PROBLEM TO WORK ON> For the entries that follow, restate word for word the line containing "que o cérebro", the line containing "hipogonadismo congênito --- do", and every line that lies between them.

(Beginning of EXERCISE DATA)

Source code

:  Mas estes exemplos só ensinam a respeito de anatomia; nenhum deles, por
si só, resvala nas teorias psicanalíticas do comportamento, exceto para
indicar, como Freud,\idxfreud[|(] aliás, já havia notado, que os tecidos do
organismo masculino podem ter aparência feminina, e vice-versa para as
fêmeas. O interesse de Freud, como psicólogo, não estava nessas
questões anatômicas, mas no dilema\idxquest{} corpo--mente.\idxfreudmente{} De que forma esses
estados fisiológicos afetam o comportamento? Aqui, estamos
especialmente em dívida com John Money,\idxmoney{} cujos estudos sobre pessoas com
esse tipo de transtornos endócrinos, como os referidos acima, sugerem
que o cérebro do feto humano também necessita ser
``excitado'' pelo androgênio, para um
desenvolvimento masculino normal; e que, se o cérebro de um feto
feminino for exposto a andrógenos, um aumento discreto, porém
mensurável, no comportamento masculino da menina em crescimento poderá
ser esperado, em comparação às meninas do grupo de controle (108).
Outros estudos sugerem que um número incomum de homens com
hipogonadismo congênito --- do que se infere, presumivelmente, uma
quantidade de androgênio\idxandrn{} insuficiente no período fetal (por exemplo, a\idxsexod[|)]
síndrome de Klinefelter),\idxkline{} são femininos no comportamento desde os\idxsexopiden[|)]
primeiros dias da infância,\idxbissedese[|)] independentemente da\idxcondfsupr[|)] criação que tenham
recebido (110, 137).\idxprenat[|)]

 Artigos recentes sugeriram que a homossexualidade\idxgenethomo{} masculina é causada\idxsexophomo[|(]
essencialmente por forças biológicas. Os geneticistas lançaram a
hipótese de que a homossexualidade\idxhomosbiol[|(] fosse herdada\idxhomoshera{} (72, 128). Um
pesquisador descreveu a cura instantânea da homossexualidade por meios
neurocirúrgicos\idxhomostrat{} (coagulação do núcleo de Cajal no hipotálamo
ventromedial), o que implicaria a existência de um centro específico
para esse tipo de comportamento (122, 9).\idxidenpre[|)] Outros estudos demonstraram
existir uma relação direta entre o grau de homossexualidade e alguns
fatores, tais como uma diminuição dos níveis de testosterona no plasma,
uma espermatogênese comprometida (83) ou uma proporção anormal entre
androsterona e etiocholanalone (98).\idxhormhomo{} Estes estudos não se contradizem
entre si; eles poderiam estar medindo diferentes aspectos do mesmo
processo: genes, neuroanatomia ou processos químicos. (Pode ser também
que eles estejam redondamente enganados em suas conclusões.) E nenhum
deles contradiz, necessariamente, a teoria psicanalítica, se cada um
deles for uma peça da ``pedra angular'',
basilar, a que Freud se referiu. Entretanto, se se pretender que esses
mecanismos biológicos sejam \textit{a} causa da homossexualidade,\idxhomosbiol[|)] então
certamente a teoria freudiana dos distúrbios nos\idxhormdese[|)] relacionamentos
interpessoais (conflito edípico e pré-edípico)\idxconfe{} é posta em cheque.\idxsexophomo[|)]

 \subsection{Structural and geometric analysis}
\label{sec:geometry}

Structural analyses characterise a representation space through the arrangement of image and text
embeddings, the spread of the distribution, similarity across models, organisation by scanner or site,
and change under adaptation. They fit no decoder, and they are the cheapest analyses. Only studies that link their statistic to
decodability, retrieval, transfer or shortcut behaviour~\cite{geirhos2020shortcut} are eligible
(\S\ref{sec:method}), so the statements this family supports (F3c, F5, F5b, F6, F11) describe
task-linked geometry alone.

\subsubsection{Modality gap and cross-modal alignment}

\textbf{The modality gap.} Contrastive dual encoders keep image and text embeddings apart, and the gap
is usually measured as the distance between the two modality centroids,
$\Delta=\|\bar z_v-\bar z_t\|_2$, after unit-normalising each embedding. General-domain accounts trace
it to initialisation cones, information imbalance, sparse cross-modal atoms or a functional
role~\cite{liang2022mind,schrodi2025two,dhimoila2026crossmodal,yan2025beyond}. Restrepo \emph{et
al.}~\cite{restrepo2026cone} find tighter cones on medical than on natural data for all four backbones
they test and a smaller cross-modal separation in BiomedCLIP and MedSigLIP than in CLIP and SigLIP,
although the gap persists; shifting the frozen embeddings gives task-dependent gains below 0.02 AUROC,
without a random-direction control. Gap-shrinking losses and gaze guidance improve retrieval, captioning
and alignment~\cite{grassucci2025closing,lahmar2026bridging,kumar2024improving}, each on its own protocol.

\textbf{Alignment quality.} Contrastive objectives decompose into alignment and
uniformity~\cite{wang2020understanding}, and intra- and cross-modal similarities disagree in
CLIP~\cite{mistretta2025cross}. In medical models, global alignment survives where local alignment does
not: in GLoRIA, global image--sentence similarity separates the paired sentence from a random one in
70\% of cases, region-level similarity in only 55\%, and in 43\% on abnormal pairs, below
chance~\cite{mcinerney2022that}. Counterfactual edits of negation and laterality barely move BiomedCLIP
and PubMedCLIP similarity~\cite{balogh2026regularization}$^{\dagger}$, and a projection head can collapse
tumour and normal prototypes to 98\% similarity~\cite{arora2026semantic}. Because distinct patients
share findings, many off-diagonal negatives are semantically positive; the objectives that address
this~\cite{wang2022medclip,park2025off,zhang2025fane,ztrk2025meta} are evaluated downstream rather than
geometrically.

(End of EXERCISE DATA)

REPLY TO THE EXERCISE>
que o cérebro do feto humano também necessita ser
``excitado'' pelo androgênio, para um
desenvolvimento masculino normal; e que, se o cérebro de um feto
feminino for exposto a andrógenos, um aumento discreto, porém
mensurável, no comportamento masculino da menina em crescimento poderá
ser esperado, em comparação às meninas do grupo de controle (108).
Outros estudos sugerem que um número incomum de homens com
hipogonadismo congênito --- do que se infere, presumivelmente, uma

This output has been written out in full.